Oh, What a Night! is a 1926 American silent comedy film directed by Lloyd Ingraham and starring Raymond McKee, Edna Murphy, and Charles K. French.

==Plot==
As described in a film magazine review, Robert Brady is the struggling author of a play which the producer has rejected because in the last act a baby swallows the pearls, and the producer insists that no child alive could swallow a string of pearls. Back at his quiet hotel room, Robert feels he is going mad after he is repeatedly interrupted in his attempts to rewrite the third act.

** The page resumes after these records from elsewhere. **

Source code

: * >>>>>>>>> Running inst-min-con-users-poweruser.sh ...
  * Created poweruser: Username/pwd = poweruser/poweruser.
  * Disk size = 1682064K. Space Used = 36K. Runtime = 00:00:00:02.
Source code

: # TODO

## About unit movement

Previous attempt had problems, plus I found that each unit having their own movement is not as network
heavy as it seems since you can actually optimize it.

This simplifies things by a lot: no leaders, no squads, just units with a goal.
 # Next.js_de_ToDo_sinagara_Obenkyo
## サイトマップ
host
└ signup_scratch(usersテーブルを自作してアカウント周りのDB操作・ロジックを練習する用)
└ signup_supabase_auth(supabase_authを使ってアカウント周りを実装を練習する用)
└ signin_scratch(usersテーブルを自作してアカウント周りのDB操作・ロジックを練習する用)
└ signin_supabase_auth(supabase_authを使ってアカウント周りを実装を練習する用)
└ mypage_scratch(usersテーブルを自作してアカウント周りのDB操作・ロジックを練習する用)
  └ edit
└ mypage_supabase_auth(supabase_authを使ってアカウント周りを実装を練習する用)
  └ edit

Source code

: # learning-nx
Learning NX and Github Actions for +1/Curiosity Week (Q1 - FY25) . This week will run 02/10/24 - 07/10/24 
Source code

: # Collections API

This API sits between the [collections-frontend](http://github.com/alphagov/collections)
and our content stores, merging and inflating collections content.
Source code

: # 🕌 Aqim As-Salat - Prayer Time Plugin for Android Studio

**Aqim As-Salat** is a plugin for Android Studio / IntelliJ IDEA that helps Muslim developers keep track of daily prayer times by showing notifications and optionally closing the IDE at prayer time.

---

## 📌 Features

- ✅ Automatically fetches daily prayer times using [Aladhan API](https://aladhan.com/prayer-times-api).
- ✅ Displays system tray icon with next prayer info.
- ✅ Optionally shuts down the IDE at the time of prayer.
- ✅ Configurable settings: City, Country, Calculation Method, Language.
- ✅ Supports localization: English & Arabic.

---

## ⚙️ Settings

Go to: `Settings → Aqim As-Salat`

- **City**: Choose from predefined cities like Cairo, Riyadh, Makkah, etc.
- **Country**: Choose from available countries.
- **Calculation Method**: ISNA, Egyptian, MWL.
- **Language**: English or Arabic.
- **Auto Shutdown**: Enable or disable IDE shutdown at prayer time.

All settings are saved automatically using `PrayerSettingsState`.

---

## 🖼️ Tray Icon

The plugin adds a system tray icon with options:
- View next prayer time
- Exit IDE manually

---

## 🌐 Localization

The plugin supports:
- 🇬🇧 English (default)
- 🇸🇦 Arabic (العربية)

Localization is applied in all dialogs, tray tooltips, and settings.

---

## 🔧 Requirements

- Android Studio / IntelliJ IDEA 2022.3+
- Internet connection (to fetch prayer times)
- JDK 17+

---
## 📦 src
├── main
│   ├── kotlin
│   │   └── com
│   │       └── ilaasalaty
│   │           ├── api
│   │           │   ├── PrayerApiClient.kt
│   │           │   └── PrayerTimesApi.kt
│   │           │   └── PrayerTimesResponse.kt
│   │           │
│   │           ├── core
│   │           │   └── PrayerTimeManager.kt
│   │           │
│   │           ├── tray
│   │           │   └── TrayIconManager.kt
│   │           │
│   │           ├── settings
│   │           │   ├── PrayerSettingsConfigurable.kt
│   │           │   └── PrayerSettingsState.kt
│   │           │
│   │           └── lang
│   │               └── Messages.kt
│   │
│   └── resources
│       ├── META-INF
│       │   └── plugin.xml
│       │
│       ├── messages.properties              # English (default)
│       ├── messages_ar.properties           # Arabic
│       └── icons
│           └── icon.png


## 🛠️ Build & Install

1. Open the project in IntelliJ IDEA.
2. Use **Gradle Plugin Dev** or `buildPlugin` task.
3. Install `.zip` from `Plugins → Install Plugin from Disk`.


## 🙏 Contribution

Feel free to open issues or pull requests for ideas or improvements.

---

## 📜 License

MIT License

A baby hollowing in the apartment above him is the first crack, which is followed by a crook opening a safe only to find a bottle of gin. The baby, left alone in the apartment, grabs the pearls before the thief can stop him, and the thief assumes the child swallowed them. To get the pearls, the thief kidnaps the baby. The author becomes implicated and is suspected of having the stolen pearls. After a chase, the culprit is caught, the pearls are found in the baby's rompers, and the author goes back with confidence to complete his writing.

==Cast==
- Raymond McKee as 	Robert 'Bob' Brady
- Edna Murphy as June Craig
- Charles K. French as John Craig
- Wilfrid North as Dean Simpson
- Ned Sparks as 'Slickry' Benton
- Frank Alexander as Bill Williams
- Hilliard Karr as Detective
- Jackie Combs as Baby Tommy

==Preservation==
Prints of Oh, What a Night! are in the film collections of the Museum Of Modern Art, UCLA Film and Television Archive, and BFI National Archive.

==Bibliography==
- Connelly, Robert B. The Silents: Silent Feature Films, 1910-36, Volume 40, Issue 2. December Press, 1998.
- Munden, Kenneth White. The American Film Institute Catalog of Motion Pictures Produced in the United States, Part 1. University of California Press, 1997.